Wir tragen den gestiegenen Ansprüchen an die frühkindliche Bildung Rechnung und führen fort – meine Kollegin sagte es schon –, was wir, im Koalitionsvertrag begründet, schon 2005 und 2006 fortgeführt haben und mit diesem Doppelhaushalt weiter fortführen. Wir wollen eine Qualitätsoffensive für unsere sächsischen Kitas, und zwar gerade wegen der Bedeutung der frühkindlichen Bildung.

Ich denke, Bildungschancen beugen Armut vor.

(Dr. Dietmar Pellmann, Linksfraktion.PDS: Wenn man sie nutzt!)

Das tun wir ja.

Mit unserem Bildungsplan, der auch von Ihnen beschlossen und gelobt wurde, sind wir deutschlandweit führend. Meine Kollegin Nicolaus hat dazu Details ausgeführt. Im gesamten Kindergartenbereich werden jetzt zur Umsetzung des Bildungsplanes mehr Ressourcen bereitgestellt.
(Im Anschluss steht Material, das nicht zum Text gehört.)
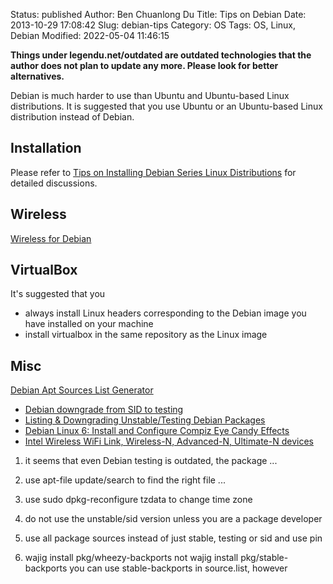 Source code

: Status: published
Author: Ben Chuanlong Du
Title: Tips on Debian
Date: 2013-10-29 17:08:42
Slug: debian-tips
Category: OS
Tags: OS, Linux, Debian
Modified: 2022-05-04 11:46:15

**Things under legendu.net/outdated are outdated technologies that the author does not plan to update any more. Please look for better alternatives.**

Debian is much harder to use than Ubuntu and Ubuntu-based Linux distributions.
It is suggested that you use Ubuntu or an Ubuntu-based Linux distribution
instead of Debian. 

## Installation

Please refer to
[Tips on Installing Debian Series Linux Distributions](https://www.legendu.net/en/blog/tips-for-installing-debian/)
for detailed discussions.

## Wireless

[Wireless for Debian](https://www.legendu.net/misc/blog/wirelss-for-debian)

## VirtualBox

It's suggested that you
- always install Linux headers corresponding to the Debian image you have installed on your machine
- install virtualbox in the same repository as the Linux image


## Misc
[Debian Apt Sources List Generator](http://debgen.simplylinux.ch/)

 
- [Debian downgrade from SID to testing ](http://www.fakeroot.info/2012/12/debian-downgrade-from-sid-to-testing.html)
- [Listing & Downgrading Unstable/Testing Debian Packages](http://archives.ryandaigle.com/articles/2005/10/31/listing-downgrading-unstable-testing-debian-packages)
- [Debian Linux 6: Install and Configure Compiz Eye Candy Effects](http://www.cyberciti.biz/howto/debian-linux/aptget-install-and-configure-compiz-eye-candy-effects/)
- [Intel Wireless WiFi Link, Wireless-N, Advanced-N, Ultimate-N devices](http://wiki.debian.org/iwlwifi)


1. it seems that even Debian testing is outdated, the package ...

2. use apt-file update/search to find the right file ...

3. use sudo dpkg-reconfigure tzdata to change time zone

4. do not use the unstable/sid version unless you are a package developer

5. use all package sources instead of just stable, testing or sid
    and use pin

6. wajig install pkg/wheezy-backports 
    not wajig install pkg/stable-backports
    you can use stable-backports in source.list, however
Wir sind im Bereich der Sozialpolitik und insbesondere im Bereich der Kindertagesstätten durchaus nicht fantasielos. Wir haben uns nicht vom kostenlosen Besuch des letzten Kindergartenjahres verabschiedet. Wir konnten es aber in diesem Haushalt nicht durchsetzen, weil die Mehrheitsverhältnisse nicht so waren. Aber ich denke, dass Sie gestern die Signale des Ministerpräsidenten gehört haben. Für uns bleibt es nach wie vor ein realistisches Ziel.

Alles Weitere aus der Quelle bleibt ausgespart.